◆ TASK PROMPT
Only the lines below starting at the one that contains "- **Customer Reviews**: Add" and ending at the one that contains "## 🛡️ Security Features" are to be reproduced, exactly and with both ends kept.

◆ DATA PROVIDED
==================================================
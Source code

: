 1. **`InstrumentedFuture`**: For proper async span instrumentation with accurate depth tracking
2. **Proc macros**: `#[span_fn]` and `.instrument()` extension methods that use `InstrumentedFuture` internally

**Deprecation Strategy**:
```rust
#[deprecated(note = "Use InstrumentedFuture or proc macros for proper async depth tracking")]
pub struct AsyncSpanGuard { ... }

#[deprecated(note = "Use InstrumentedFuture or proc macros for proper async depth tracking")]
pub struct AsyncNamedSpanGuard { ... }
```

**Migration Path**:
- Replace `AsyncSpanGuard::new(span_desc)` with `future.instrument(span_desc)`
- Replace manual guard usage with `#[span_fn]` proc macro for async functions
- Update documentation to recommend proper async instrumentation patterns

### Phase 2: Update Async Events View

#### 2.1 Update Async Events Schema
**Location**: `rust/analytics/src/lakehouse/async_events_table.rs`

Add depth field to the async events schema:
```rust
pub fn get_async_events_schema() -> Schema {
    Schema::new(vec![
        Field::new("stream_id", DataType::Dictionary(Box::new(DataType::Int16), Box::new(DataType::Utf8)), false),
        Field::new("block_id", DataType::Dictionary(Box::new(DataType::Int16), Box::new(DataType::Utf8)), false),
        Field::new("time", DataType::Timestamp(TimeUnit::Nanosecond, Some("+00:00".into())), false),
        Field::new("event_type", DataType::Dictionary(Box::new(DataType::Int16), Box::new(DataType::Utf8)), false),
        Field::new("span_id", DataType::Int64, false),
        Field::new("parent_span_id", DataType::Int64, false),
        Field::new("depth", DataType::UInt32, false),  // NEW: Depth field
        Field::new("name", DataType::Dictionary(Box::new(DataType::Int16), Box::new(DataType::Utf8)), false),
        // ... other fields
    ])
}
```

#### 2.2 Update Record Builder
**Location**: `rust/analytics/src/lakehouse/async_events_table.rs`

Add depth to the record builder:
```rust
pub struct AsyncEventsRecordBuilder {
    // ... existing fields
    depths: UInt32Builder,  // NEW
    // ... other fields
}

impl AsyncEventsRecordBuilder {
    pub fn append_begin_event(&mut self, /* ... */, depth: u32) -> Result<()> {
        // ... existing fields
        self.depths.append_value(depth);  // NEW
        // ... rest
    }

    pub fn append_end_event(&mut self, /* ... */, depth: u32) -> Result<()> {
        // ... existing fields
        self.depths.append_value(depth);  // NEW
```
==================================================
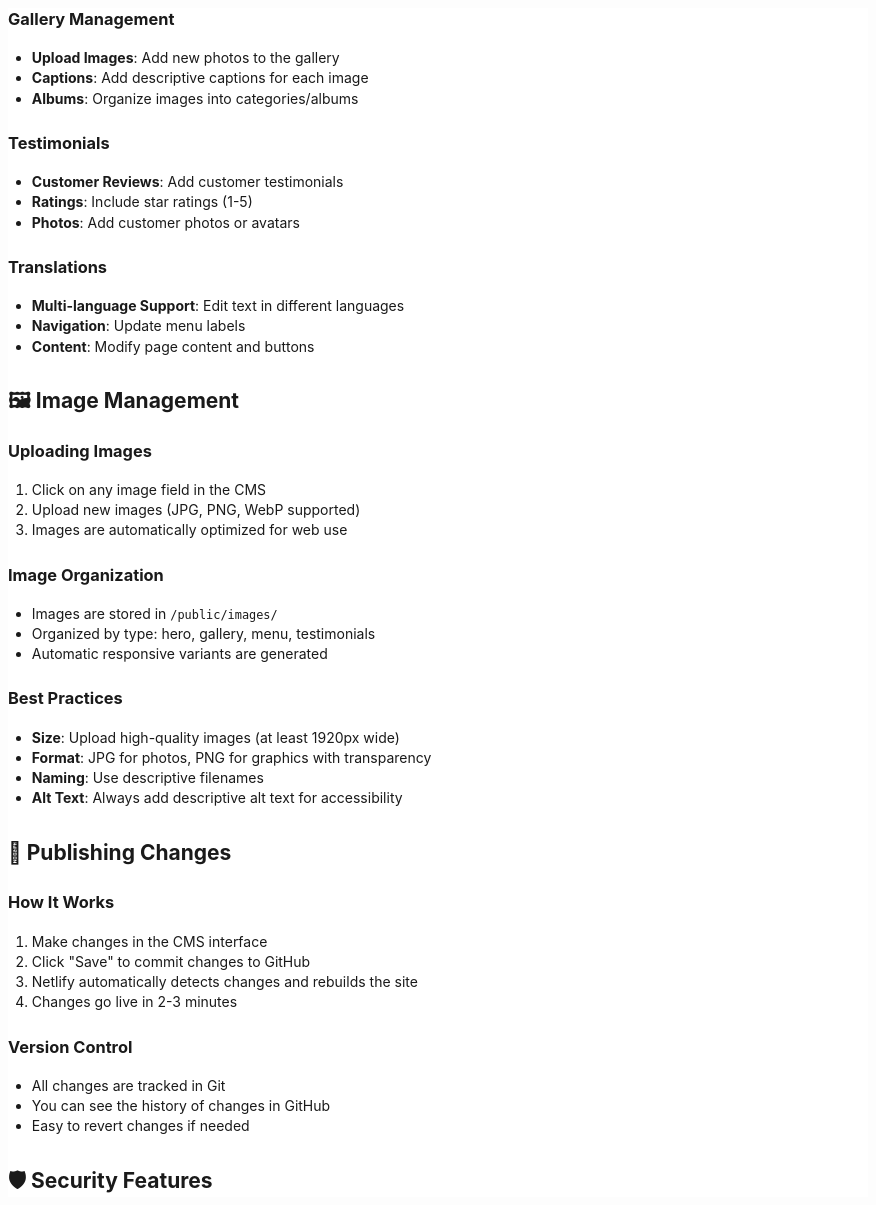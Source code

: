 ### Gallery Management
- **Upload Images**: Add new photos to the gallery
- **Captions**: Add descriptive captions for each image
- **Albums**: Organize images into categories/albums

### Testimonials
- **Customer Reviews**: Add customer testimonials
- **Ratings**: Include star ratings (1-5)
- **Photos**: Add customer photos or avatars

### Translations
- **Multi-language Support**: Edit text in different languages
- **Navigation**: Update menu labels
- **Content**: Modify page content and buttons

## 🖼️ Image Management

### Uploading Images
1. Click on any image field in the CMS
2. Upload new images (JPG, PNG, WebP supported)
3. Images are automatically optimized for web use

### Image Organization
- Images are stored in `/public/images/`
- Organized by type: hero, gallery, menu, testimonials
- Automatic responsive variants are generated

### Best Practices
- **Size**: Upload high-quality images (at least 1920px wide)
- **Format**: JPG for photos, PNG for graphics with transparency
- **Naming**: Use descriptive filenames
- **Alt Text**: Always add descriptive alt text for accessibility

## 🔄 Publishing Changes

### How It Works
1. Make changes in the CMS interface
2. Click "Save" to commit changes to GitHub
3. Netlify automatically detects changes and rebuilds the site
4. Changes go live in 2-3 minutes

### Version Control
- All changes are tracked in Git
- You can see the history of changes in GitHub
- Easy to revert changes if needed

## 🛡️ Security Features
==================================================
◆ OUTPUT FOR THIS EXERCISE
- **Customer Reviews**: Add customer testimonials
- **Ratings**: Include star ratings (1-5)
- **Photos**: Add customer photos or avatars

### Translations
- **Multi-language Support**: Edit text in different languages
- **Navigation**: Update menu labels
- **Content**: Modify page content and buttons

## 🖼️ Image Management

### Uploading Images
1. Click on any image field in the CMS
2. Upload new images (JPG, PNG, WebP supported)
3. Images are automatically optimized for web use

### Image Organization
- Images are stored in `/public/images/`
- Organized by type: hero, gallery, menu, testimonials
- Automatic responsive variants are generated

### Best Practices
- **Size**: Upload high-quality images (at least 1920px wide)
- **Format**: JPG for photos, PNG for graphics with transparency
- **Naming**: Use descriptive filenames
- **Alt Text**: Always add descriptive alt text for accessibility

## 🔄 Publishing Changes

### How It Works
1. Make changes in the CMS interface
2. Click "Save" to commit changes to GitHub
3. Netlify automatically detects changes and rebuilds the site
4. Changes go live in 2-3 minutes

### Version Control
- All changes are tracked in Git
- You can see the history of changes in GitHub
- Easy to revert changes if needed

## 🛡️ Security Features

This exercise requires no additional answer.